Many Western states, in contrast, shine in well-being, with 5 of the top 10 -- Hawaii, Wyoming, Alaska, Colorado, and Utah -- located in that region of the country.
Sub-Index Standouts and Sluggards
Hawaii placed first in well-being in part by being the best performing state on three of the six sub-indexes that make up the Well-Being Index: Life Evaluation, Emotional Health, and Physical Health. West Virginia took last place in well-being because of the opposite: The state was the worst performing on the same three sub-indexes.
Delaware residents continue to report the worst work environments in the country, while those living in South Dakota are the most positive about their work situations.
Vermont still boasts the best overall health habits in America, and Kentucky continues to have the worst. Massachusetts residents have the best access to necessities crucial to high well-being, while Mississippi residents again have the worst, with a score on this index even lower than it was in 2009.
Improving well-being scores will be a challenge for leaders as many states have been facing and continue to encounter significant fiscal problems, including having to close public schools, lay off or cut salaries of public workers, and cut back on public services -- all of which have the potential to affect different aspects of well-being.
Although money is tight, finding ways to increase residents' access to good jobs and to basic necessities -- including medical care in particular -- and decrease costly, chronic conditions such as obesity and diabetes will be the most likely means to improve well-being. At a time when state and local governments are challenged with being able to provide basic services, business leaders may be able to step in and play an important role in increasing well-being in their communities, which is good for business, as higher well-being means lower healthcare costs and greater economic growth.

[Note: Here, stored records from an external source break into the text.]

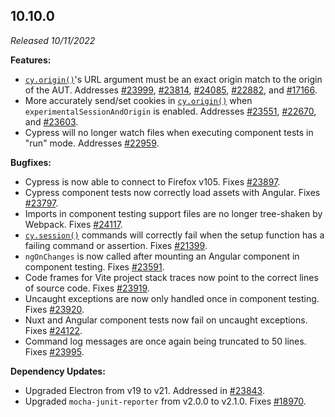 ## 10.10.0

_Released 10/11/2022_

**Features:**

- [`cy.origin()`](/api/commands/origin)'s URL argument must be an exact origin
  match to the origin of the AUT. Addresses
  [#23999](https://github.com/cypress-io/cypress/issues/23999),
  [#23814](https://github.com/cypress-io/cypress/issues/23814),
  [#24085](https://github.com/cypress-io/cypress/issues/24085),
  [#22882](https://github.com/cypress-io/cypress/issues/22882), and
  [#17166](https://github.com/cypress-io/cypress/issues/17166).
- More accurately send/set cookies in [`cy.origin()`](/api/commands/origin) when
  `experimentalSessionAndOrigin` is enabled. Addresses
  [#23551](https://github.com/cypress-io/cypress/issues/23551),
  [#22670](https://github.com/cypress-io/cypress/issues/22670), and
  [#23603](https://github.com/cypress-io/cypress/issues/23603).
- Cypress will no longer watch files when executing component tests in "run"
  mode. Addresses [#22959](https://github.com/cypress-io/cypress/issues/22959).

**Bugfixes:**

- Cypress is now able to connect to Firefox v105. Fixes
  [#23897](https://github.com/cypress-io/cypress/issues/23897).
- Cypress component tests now correctly load assets with Angular. Fixes
  [#23797](https://github.com/cypress-io/cypress/issues/23797).
- Imports in component testing support files are no longer tree-shaken by
  Webpack. Fixes [#24117](https://github.com/cypress-io/cypress/issues/24117).
- [`cy.session()`](/api/commands/session) commands will correctly fail when the
  setup function has a failing command or assertion. Fixes
  [#21399](https://github.com/cypress-io/cypress/issues/21399).
- `ngOnChanges` is now called after mounting an Angular component in component
  testing. Fixes [#23591](https://github.com/cypress-io/cypress/issues/23591).
- Code frames for Vite project stack traces now point to the correct lines of
  source code. Fixes
  [#23919](https://github.com/cypress-io/cypress/issues/23919).
- Uncaught exceptions are now only handled once in component testing. Fixes
  [#23920](https://github.com/cypress-io/cypress/issues/23920).
- Nuxt and Angular component tests now fail on uncaught exceptions. Fixes
  [#24122](https://github.com/cypress-io/cypress/pull/24122).
- Command log messages are once again being truncated to 50 lines. Fixes
  [#23995](https://github.com/cypress-io/cypress/issues/23995).

**Dependency Updates:**

- Upgraded Electron from v19 to v21. Addressed in
  [#23843](https://github.com/cypress-io/cypress/issues/23843).
- Upgraded `mocha-junit-reporter` from v2.0.0 to v2.1.0. Fixes
  [#18970](https://github.com/cypress-io/cypress/issues/18970).
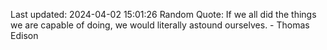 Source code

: Last updated: 2024-04-02 15:01:26
Random Quote: If we all did the things we are capable of doing, we would literally astound ourselves. - Thomas Edison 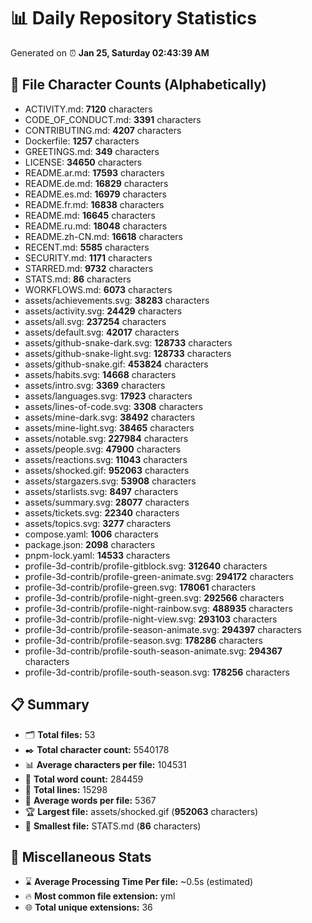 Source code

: # 📊 Daily Repository Statistics
Generated on ⏰ **Jan 25, Saturday 02:43:39 AM**

## 📂 File Character Counts (Alphabetically)
- ACTIVITY.md: **7120** characters
- CODE_OF_CONDUCT.md: **3391** characters
- CONTRIBUTING.md: **4207** characters
- Dockerfile: **1257** characters
- GREETINGS.md: **349** characters
- LICENSE: **34650** characters
- README.ar.md: **17593** characters
- README.de.md: **16829** characters
- README.es.md: **16979** characters
- README.fr.md: **16838** characters
- README.md: **16645** characters
- README.ru.md: **18048** characters
- README.zh-CN.md: **16618** characters
- RECENT.md: **5585** characters
- SECURITY.md: **1171** characters
- STARRED.md: **9732** characters
- STATS.md: **86** characters
- WORKFLOWS.md: **6073** characters
- assets/achievements.svg: **38283** characters
- assets/activity.svg: **24429** characters
- assets/all.svg: **237254** characters
- assets/default.svg: **42017** characters
- assets/github-snake-dark.svg: **128733** characters
- assets/github-snake-light.svg: **128733** characters
- assets/github-snake.gif: **453824** characters
- assets/habits.svg: **14668** characters
- assets/intro.svg: **3369** characters
- assets/languages.svg: **17923** characters
- assets/lines-of-code.svg: **3308** characters
- assets/mine-dark.svg: **38492** characters
- assets/mine-light.svg: **38465** characters
- assets/notable.svg: **227984** characters
- assets/people.svg: **47900** characters
- assets/reactions.svg: **11043** characters
- assets/shocked.gif: **952063** characters
- assets/stargazers.svg: **53908** characters
- assets/starlists.svg: **8497** characters
- assets/summary.svg: **28077** characters
- assets/tickets.svg: **22340** characters
- assets/topics.svg: **3277** characters
- compose.yaml: **1006** characters
- package.json: **2098** characters
- pnpm-lock.yaml: **14533** characters
- profile-3d-contrib/profile-gitblock.svg: **312640** characters
- profile-3d-contrib/profile-green-animate.svg: **294172** characters
- profile-3d-contrib/profile-green.svg: **178061** characters
- profile-3d-contrib/profile-night-green.svg: **292566** characters
- profile-3d-contrib/profile-night-rainbow.svg: **488935** characters
- profile-3d-contrib/profile-night-view.svg: **293103** characters
- profile-3d-contrib/profile-season-animate.svg: **294397** characters
- profile-3d-contrib/profile-season.svg: **178286** characters
- profile-3d-contrib/profile-south-season-animate.svg: **294367** characters
- profile-3d-contrib/profile-south-season.svg: **178256** characters

## 📋 Summary
- 🗂️ **Total files:** 53
- ✒️ **Total character count:** 5540178
- 📊 **Average characters per file:** 104531
- 📝 **Total word count:** 284459
- 🧾 **Total lines:** 15298
- 📐 **Average words per file:** 5367
- 🏆 **Largest file:** assets/shocked.gif (**952063** characters)
- 🥉 **Smallest file:** STATS.md (**86** characters)

## 🌟 Miscellaneous Stats
- ⌛ **Average Processing Time Per file:** ~0.5s (estimated)
- 🔥 **Most common file extension:** yml
- 🌐 **Total unique extensions:** 36
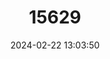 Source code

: ---
title: "15629"
category: "Osgoodomys banderanus"
draft: false
date: 2024-02-22 13:03:50
languages:
  English: ["Michoacan Deer Mouse"]
--- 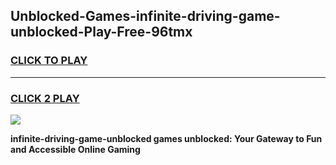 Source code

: 
## Unblocked-Games-infinite-driving-game-unblocked-Play-Free-96tmx
<h3>
<a href="https://premium76.site?title=infinite-driving-game-unblocked&ref=22A">CLICK TO PLAY</a></h3>
<hr>

<h3>
<a href="https://premium76.site?title=infinite-driving-game-unblocked&ref=22A">CLICK 2 PLAY</a>
  
</h3>

<a href="https://premium76.site?title=infinite-driving-game-unblocked&ref=22A"><img src="https://clearcache.store/games.png"></a>


**infinite-driving-game-unblocked games unblocked: Your Gateway to Fun and Accessible Online Gaming**
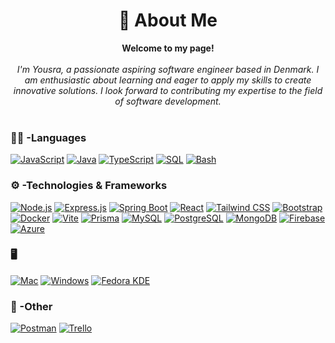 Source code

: 
<h1 align="center">💫 About Me</h1>

<p align="center">
    <b>Welcome to my page!</b><br><br>
    <i>
       I'm Yousra, a passionate aspiring software engineer based in Denmark. I am enthusiastic about learning and eager to apply my skills to create innovative solutions. I look forward to contributing my expertise to the field of software development.<br>
    </i><br>
</p>

### 👨‍💻 -Languages

[![JavaScript](https://img.shields.io/badge/javascript-black?style=for-the-badge&logo=javascript)](https://www.javascript.com/)
[![Java](https://img.shields.io/badge/java-black?style=for-the-badge&logo=openjdk)](https://www.java.com/en/)
[![TypeScript](https://img.shields.io/badge/typescript-black?style=for-the-badge&logo=typescript)](https://www.typescriptlang.org/)
[![SQL](https://img.shields.io/badge/sql-black?style=for-the-badge&logo=mariadb)](https://www.w3schools.com/sql/sql_intro.asp)
[![Bash](https://img.shields.io/badge/bash-black?style=for-the-badge&logo=gnu-bash&logoColor=white)](https://en.wikipedia.org/wiki/Bash_(Unix_shell))

### ⚙️ -Technologies & Frameworks

[![Node.js](https://img.shields.io/badge/node.js-black?style=for-the-badge&logo=node.js)](https://nodejs.org/en)
[![Express.js](https://img.shields.io/badge/express-black?style=for-the-badge&logo=express)](https://expressjs.com/)
[![Spring Boot](https://img.shields.io/badge/Spring%20Boot-black?style=for-the-badge&logo=spring-boot)](https://spring.io/)
[![React](https://img.shields.io/badge/react-black?style=for-the-badge&logo=react)](https://react.dev/)
[![Tailwind CSS](https://img.shields.io/badge/tailwindcss-black?style=for-the-badge&logo=tailwind-css)](https://tailwindcss.com/)
[![Bootstrap](https://img.shields.io/badge/Bootstrap-black?style=for-the-badge&logo=bootstrap)](https://getbootstrap.com/)
[![Docker](https://img.shields.io/badge/Docker-black?style=for-the-badge&logo=docker)](https://www.docker.com/)
[![Vite](https://img.shields.io/badge/vite-black?style=for-the-badge&logo=vite)](https://vitejs.dev/)
[![Prisma](https://img.shields.io/badge/prisma-black?style=for-the-badge&logo=prisma)](https://www.prisma.io/)
[![MySQL](https://img.shields.io/badge/mysql-black?style=for-the-badge&logo=mysql)](https://www.mysql.com/)
[![PostgreSQL](https://img.shields.io/badge/PostgreSQL-black?style=for-the-badge&logo=postgresql)](https://www.postgresql.org/)
[![MongoDB](https://img.shields.io/badge/MongoDB-black?style=for-the-badge&logo=mongodb)](https://www.mongodb.com/)
[![Firebase](https://img.shields.io/badge/Firebase-black?style=for-the-badge&logo=firebase)](https://firebase.google.com/)
[![Azure](https://img.shields.io/badge/Azure-black?style=for-the-badge&logo=microsoft-azure)](https://azure.microsoft.com/en-us/)

### 🖥️ 

[![Mac](https://img.shields.io/badge/mac-black?style=for-the-badge&logo=apple)](https://www.apple.com/)
[![Windows](https://img.shields.io/badge/windows-black?style=for-the-badge&logo=windows)](https://www.microsoft.com/en-us/windows)
[![Fedora KDE](https://img.shields.io/badge/linux-black?style=for-the-badge&logo=Linux)](https://fedoraproject.org/)

### 📱 -Other

[![Postman](https://img.shields.io/badge/Postman-black?style=for-the-badge&logo=postman)](https://www.postman.com/)
[![Trello](https://img.shields.io/badge/Trello-black?style=for-the-badge&logo=trello)](https://trello.com/home)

Gallup's "State of the States" series reveals state-by-state differences on political, economic, and well-being measures Gallup tracks each day.
About the Gallup-Healthways Well-Being Index
The Gallup-Healthways Well-Being Index tracks U.S. well-being and provides best-in-class solutions for a healthier world. To learn more, please visit well-beingindex.com.
Results are based on telephone interviews conducted as part of the Gallup-Healthways Well-Being Index survey Jan. 2-Dec. 29, 2010, with a random sample of 352,840 adults, aged 18 and older, living in all 50 U.S. states and the District of Columbia, selected using random-digit-dial sampling.
For results based on the total sample of national adults, one can say with 95% confidence that the maximum margin of sampling error is ±1 percentage point.
The margin of sampling error for most states is ±1 to ±2 percentage points, but is as high as ±4 points for states with smaller population sizes such as Wyoming, North Dakota, South Dakota, Delaware, and Hawaii.
The Gallup-Healthways Well-Being Index categorizes the District of Columbia as a congressional district.
Interviews are conducted with respondents on landline telephones and cellular phones, with interviews conducted in Spanish for respondents who are primarily Spanish-speaking. Each daily sample includes a minimum quota of 200 cell phone respondents and 800 landline respondents, with additional minimum quotas among landline respondents for gender within region. Landline respondents are chosen at random within each household on the basis of which member had the most recent birthday.
Samples are weighted by gender, age, race, Hispanic ethnicity, education, region, adults in the household, cell phone-only status, cell phone-mostly status, and phone lines. Demographic weighting targets are based on the March 2010 Current Population Survey figures for the aged 18 and older non-institutionalized population living in U.S. telephone households. All reported margins of sampling error include the computed design effects for weighting and sample design.
In addition to sampling error, question wording and practical difficulties in conducting surveys can introduce error or bias into the findings of public opinion polls.